Are you planning your first time visit to the city of lights? Maybe you already booked the flight, you have everything perfectly planned out, or maybe you’re still in the dreamy adventure planning phase. You’ll get there!

Whichever it is, welcome to “Mai’s Declassified Seoul Survival Guide”. My new fortnightly series where I will advice you on the do’s and don’ts of Seoul city. But let’s not get ahead of ourselves. Remember, while spontaneity is well and good, planning and being prepared for the basics makes for a much more fun stay!

So: Before you leave…

Do your research

Find out what’s going on in the time period you will be there. Seoul and South Korea has loads of great festivals through the year, as well as special celebrations for a variety of events. Look around the internet, Google a bit and you should easily find a schedule for the bigger events.

Check the weather

While South Korea has mostly a similar weather pattern as we do here, with 4 seasons and a basic cycle of them, there are differences. For one, most weather conditions are more extreme. Winter gets cold, windy and icy. Make sure you layer up! Summer, on the other hand, is boiling, humid and in Seoul: hardly any wind. Pack light, wavy clothes, but maybe leave the butt shorts and crop tops behind. While the Korean culture is more and more accepting of westerners, it doesn’t hurt to make as good an impression as possible.

Another thing to remember is that South Korea has a rainy season. This is usually sometime between July and August, and the rain pours while the temperature still being very warm.

Generally the recommended time to visit South Korea is the spring and fall. In late April/early May the cherry trees are blossoming and generally the weather will be very good. Similarly, coming towards September and October, the trees are starting to go colourful and the weather will be more bearable. None the less, when I was there for 3 weeks in September, we still had a normal daily temperature of about 30°C.
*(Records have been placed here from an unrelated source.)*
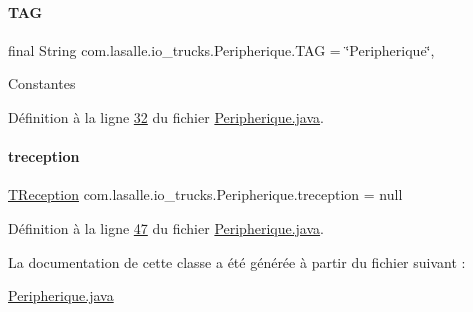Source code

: \paragraph{\texorpdfstring{T\+AG}{TAG}}
{\footnotesize\ttfamily final String com.\+lasalle.\+io\+\_\+trucks.\+Peripherique.\+T\+AG = \char`\"{}Peripherique\char`\"{}\hspace{0.3cm}{\ttfamily [static]}, {\ttfamily [private]}}

Constantes 

Définition à la ligne \hyperlink{_peripherique_8java_source_l00032}{32} du fichier \hyperlink{_peripherique_8java_source}{Peripherique.\+java}.

\mbox{\label{classcom_1_1lasalle_1_1io__trucks_1_1_peripherique_ac1dde247bc593447515e3d7b3ad73550}} 
\paragraph{\texorpdfstring{treception}{treception}}
{\footnotesize\ttfamily \hyperlink{classcom_1_1lasalle_1_1io__trucks_1_1_peripherique_1_1_t_reception}{T\+Reception} com.\+lasalle.\+io\+\_\+trucks.\+Peripherique.\+treception = null\hspace{0.3cm}{\ttfamily [private]}}



Définition à la ligne \hyperlink{_peripherique_8java_source_l00047}{47} du fichier \hyperlink{_peripherique_8java_source}{Peripherique.\+java}.



La documentation de cette classe a été générée à partir du fichier suivant \+:\begin{DoxyCompactItemize}
\item 
\hyperlink{_peripherique_8java}{Peripherique.\+java}\end{DoxyCompactItemize}
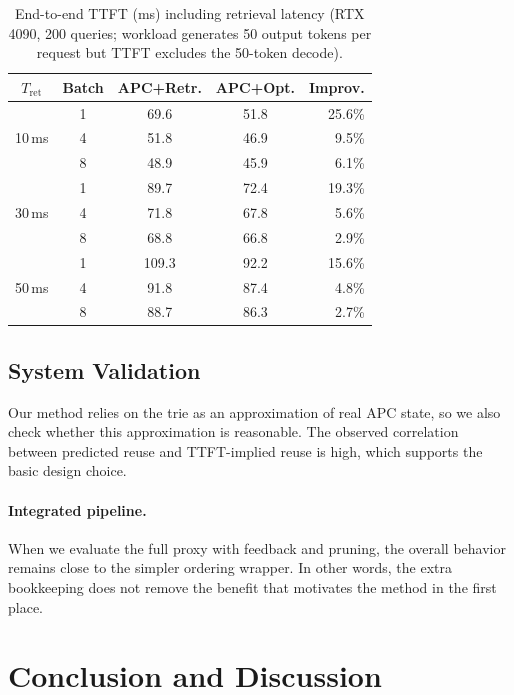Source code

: \documentclass{article}
\begin{document}
\begin{table}[t]
\caption{End-to-end TTFT (ms) including retrieval latency (RTX 4090, 200 queries; workload generates 50 output tokens per request but TTFT excludes the 50-token decode).}
\label{tab:e2e}
\centering
\small
\begin{tabular}{@{}ccccr@{}}
\toprule
$T_{\text{ret}}$ & \textbf{Batch} & \textbf{APC+Retr.} & \textbf{APC+Opt.} & \textbf{Improv.} \\
\midrule
\multirow{3}{*}{10\,ms} & 1 & 69.6 & 51.8 & 25.6\% \\
 & 4 & 51.8 & 46.9 & 9.5\% \\
 & 8 & 48.9 & 45.9 & 6.1\% \\
\midrule
\multirow{3}{*}{30\,ms} & 1 & 89.7 & 72.4 & 19.3\% \\
 & 4 & 71.8 & 67.8 & 5.6\% \\
 & 8 & 68.8 & 66.8 & 2.9\% \\
\midrule
\multirow{3}{*}{50\,ms} & 1 & 109.3 & 92.2 & 15.6\% \\
 & 4 & 91.8 & 87.4 & 4.8\% \\
 & 8 & 88.7 & 86.3 & 2.7\% \\
\bottomrule
\end{tabular}%
\vspace{-0.5em}
\end{table}


\subsection{System Validation}
\label{sec:trie_valid}

Our method relies on the trie as an approximation of real APC state, so we also check whether this approximation is reasonable. The observed correlation between predicted reuse and TTFT-implied reuse is high, which supports the basic design choice.

\paragraph{Integrated pipeline.}
\label{sec:integrated}

When we evaluate the full proxy with feedback and pruning, the overall behavior remains close to the simpler ordering wrapper. In other words, the extra bookkeeping does not remove the benefit that motivates the method in the first place.



\section{Conclusion and Discussion}
\label{sec:conclusion}
\end{document}
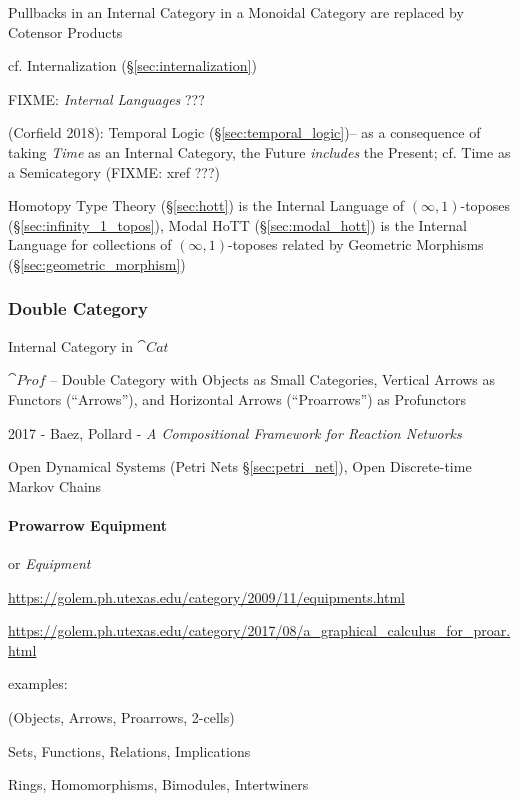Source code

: Pullbacks in an Internal Category in a Monoidal Category are replaced
by Cotensor Products

\fist cf. Internalization (\S\ref{sec:internalization})

FIXME: \emph{Internal Languages} ???

(Corfield 2018): Temporal Logic (\S\ref{sec:temporal_logic})-- as a consequence
of taking \emph{Time} as an Internal Category, the Future \emph{includes} the
Present; cf. Time as a Semicategory (FIXME: xref ???)

Homotopy Type Theory (\S\ref{sec:hott}) is the Internal Language of
$(\infty,1)$-toposes (\S\ref{sec:infinity_1_topos}), Modal HoTT
(\S\ref{sec:modal_hott}) is the Internal Language for collections of
$(\infty,1)$-toposes related by Geometric Morphisms
(\S\ref{sec:geometric_morphism})



\subsubsection{Double Category}\label{sec:double_category}

Internal Category in $\cat{Cat}$

$\cat{Prof}$ -- Double Category with Objects as Small Categories, Vertical
Arrows as Functors (``Arrows''), and Horizontal Arrows (``Proarrows'') as
Profunctors

2017 - Baez, Pollard - \emph{A Compositional Framework for Reaction Networks}

Open Dynamical Systems (Petri Nets \S\ref{sec:petri_net}), Open Discrete-time
Markov Chains



\paragraph{Prowarrow Equipment}\label{sec:proarrow_equipment}\hfill

or \emph{Equipment}

\url{https://golem.ph.utexas.edu/category/2009/11/equipments.html}

\url{https://golem.ph.utexas.edu/category/2017/08/a_graphical_calculus_for_proar.html}

examples:

(Objects, Arrows, Proarrows, 2-cells)

Sets, Functions, Relations, Implications

Rings, Homomorphisms, Bimodules, Intertwiners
Plan, but leave space for changes

This correlates a bit with the first point, but I decided to include it still. Plan your time wisely. Seoul and it’s surrounding areas have a load of different attractions and tourist spots, and you want to make sure to catch the important ones. Trust me: There’s nothing sadder than coming back from two weeks in the city of lights, and not having been to Namsan Tower.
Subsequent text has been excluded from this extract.